Afzal is a man with an impressive track record in combating child sexual abuse and an understanding of the role of religion in people’s lives – he is a practising Muslim. He also has a liking for plain speaking and a certain fondness for self-promotion. His personal website includes a list of his awards and praise from The New York Times. The paper profiled him for his work in Rochdale and highlighted his sense of humour. “I’ve done my bit for multifaith engagement,” he told them. “As a good Muslim boy, I’ve been married three times. First to an Irish Catholic, then to an Indian Hindu and then to a British Sikh.”

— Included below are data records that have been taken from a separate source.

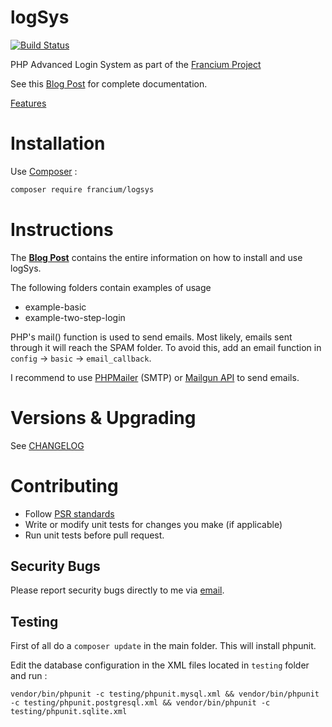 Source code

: logSys
======

[![Build Status](https://travis-ci.org/subins2000/logSys.svg?branch=master)](https://travis-ci.org/subins2000/logSys)

PHP Advanced Login System as part of the [Francium Project](http://subinsb.com/the-francium-project)

See this [Blog Post](http://subinsb.com/php-logsys) for complete documentation.

[Features](http://subinsb.com/php-logsys#Features)

Installation
============

Use [Composer](http://getcomposer.org) :

```bash
composer require francium/logsys
```

Instructions
============

The **[Blog Post](http://subinsb.com/php-logsys)** contains the entire information on how to install and use logSys.

The following folders contain examples of usage
* example-basic
* example-two-step-login

PHP's mail() function is used to send emails. Most likely, emails sent through it will reach the SPAM folder. To avoid this, add an email function in `config` -> `basic` -> `email_callback`.

I recommend to use [PHPMailer](https://github.com/PHPMailer/PHPMailer/) (SMTP) or [Mailgun API](https://mailgun.com) to send emails.

Versions & Upgrading
====================

See [CHANGELOG](https://github.com/subins2000/logSys/blob/master/CHANGELOG.md)

Contributing
============

* Follow [PSR standards](http://www.php-fig.org/psr)
* Write or modify unit tests for changes you make (if applicable)
* Run unit tests before pull request.

## Security Bugs

Please report security bugs directly to me via [email](https://subinsb.com/contact).

## Testing

First of all do a `composer update` in the main folder. This will install phpunit.

Edit the database configuration in the XML files located in `testing` folder and run :

```
vendor/bin/phpunit -c testing/phpunit.mysql.xml && vendor/bin/phpunit -c testing/phpunit.postgresql.xml && vendor/bin/phpunit -c testing/phpunit.sqlite.xml
```
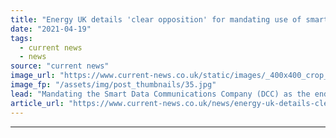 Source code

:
 ```yaml
---
title: "Energy UK details 'clear opposition' for mandating use of smart meters for smart EV charging"
date: "2021-04-19"
tags: 
  - current news
  - news
source: "current news"
image_url: "https://www.current-news.co.uk/static/images/_400x400_crop_center-center/smart-charging-report-image-Energy-UK.jpg"
image_fp: "/assets/img/post_thumbnails/35.jpg"
lead: "Mandating the Smart Data Communications Company (DCC) as the enduring solution for smart charging is “not the way to go” according to a new Energy UK report."
article_url: "https://www.current-news.co.uk/news/energy-uk-details-clear-opposition-for-mandating-use-of-smart-meters-for-smart-ev-charging?utm_source=rss-feeds&utm_medium=rss&utm_campaign=rss"
---
```


---
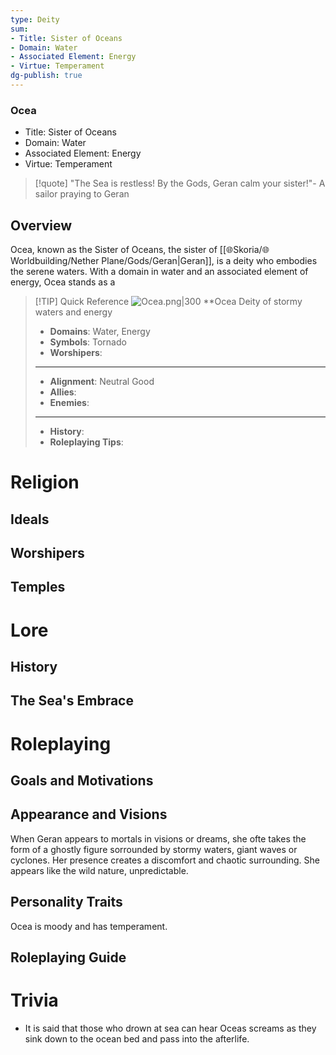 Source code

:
 ```yaml
---
type: Deity
sum:
- Title: Sister of Oceans
- Domain: Water 
- Associated Element: Energy 
- Virtue: Temperament
dg-publish: true
---
```

### Ocea
- Title: Sister of Oceans 
- Domain: Water 
- Associated Element: Energy
- Virtue: Temperament

> [!quote] "The Sea is restless! By the Gods, Geran calm your sister!"- A sailor praying to Geran

## Overview
Ocea, known as the Sister of Oceans, the sister of [[🌐Skoria/🌐Worldbuilding/Nether Plane/Gods/Geran\|Geran]], is a deity who embodies the serene waters. With a domain in water and an associated element of energy, Ocea stands as a 

> [!TIP] Quick Reference
> ![Ocea.png|300](/img/user/%F0%9F%8C%90Skoria/Pictures/Ocea.png)
> **Ocea
>  Deity of stormy waters and energy
>- **Domains**: Water, Energy
>- **Symbols**: Tornado
>- **Worshipers**: 
> ____
>- **Alignment**: Neutral Good
>- **Allies**: 
>- **Enemies**:
>____
>-  **History**:
>- **Roleplaying Tips**:

# Religion
## Ideals


## Worshipers


## Temples

# Lore
## History


## The Sea's Embrace

# Roleplaying
## Goals and Motivations

## Appearance and Visions
When Geran appears to mortals in visions or dreams, she ofte takes the form of a ghostly figure sorrounded by stormy waters, giant waves or cyclones. Her presence creates a discomfort and chaotic surrounding. She appears like the wild nature, unpredictable.


## Personality Traits
Ocea is moody and has temperament.

## Roleplaying Guide

# Trivia
- It is said that those who drown at sea can hear Oceas screams as they sink down to the ocean bed and pass into the afterlife.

He was born in 1962 into a Pashtun family a year after his parents migrated from Pakistan to Birmingham. He was one of seven children. He was bullied at school and the family was racially abused on a daily basis. In his autobiography The Prosecutor: One Man’s Pursuit of Justice for the Voiceless, he recalls being the victim of a racially motivated attack, and his father telling him: “The police are not interested in you. Justice doesn’t mean anything to us.”
It was a defining moment, inspiring Afzal to study law at Birmingham University before qualifying as a solicitor. A second epiphany came in the early Nineties, when he represented a man charged with rape. When Afzal realised he was lying, he decided to resign and soon after he offered his services to the CPS.
He developed specialist knowledge of what he calls “gender terrorism” – violence against women and girls, including honour killings and forced marriages – and saw the extent of victim blaming. Afzal recalls one case in particular where the father of a 16-year-old girl, on trial for her murder after he slit her throat for dating a boy, had his sentence reduced when the victim was portrayed by the defence as “wayward”.
In another case, he successfully brought to justice a brother and cousin of 25-year-old Samaira Nazir, whom they had murdered in an honour killing. He came to realise that ideas about family honour and female purity, which he had expected to die out in second- and third-generation families, were being perpetuated.
The treatment of young girls in immigrant communities was also at the heart of his work in Rochdale after he had been appointed the north-west’s chief Crown prosecutor. When he arrived in 2011, it was already known that young, vulnerable girls from dysfunctional families were being groomed and passed around men who raped them.
He decided to overturn a previous decision by the CPS not to prosecute. Nine men were convicted of offences including rape, sexual activity with a girl under 16 and trafficking for sexual exploitation.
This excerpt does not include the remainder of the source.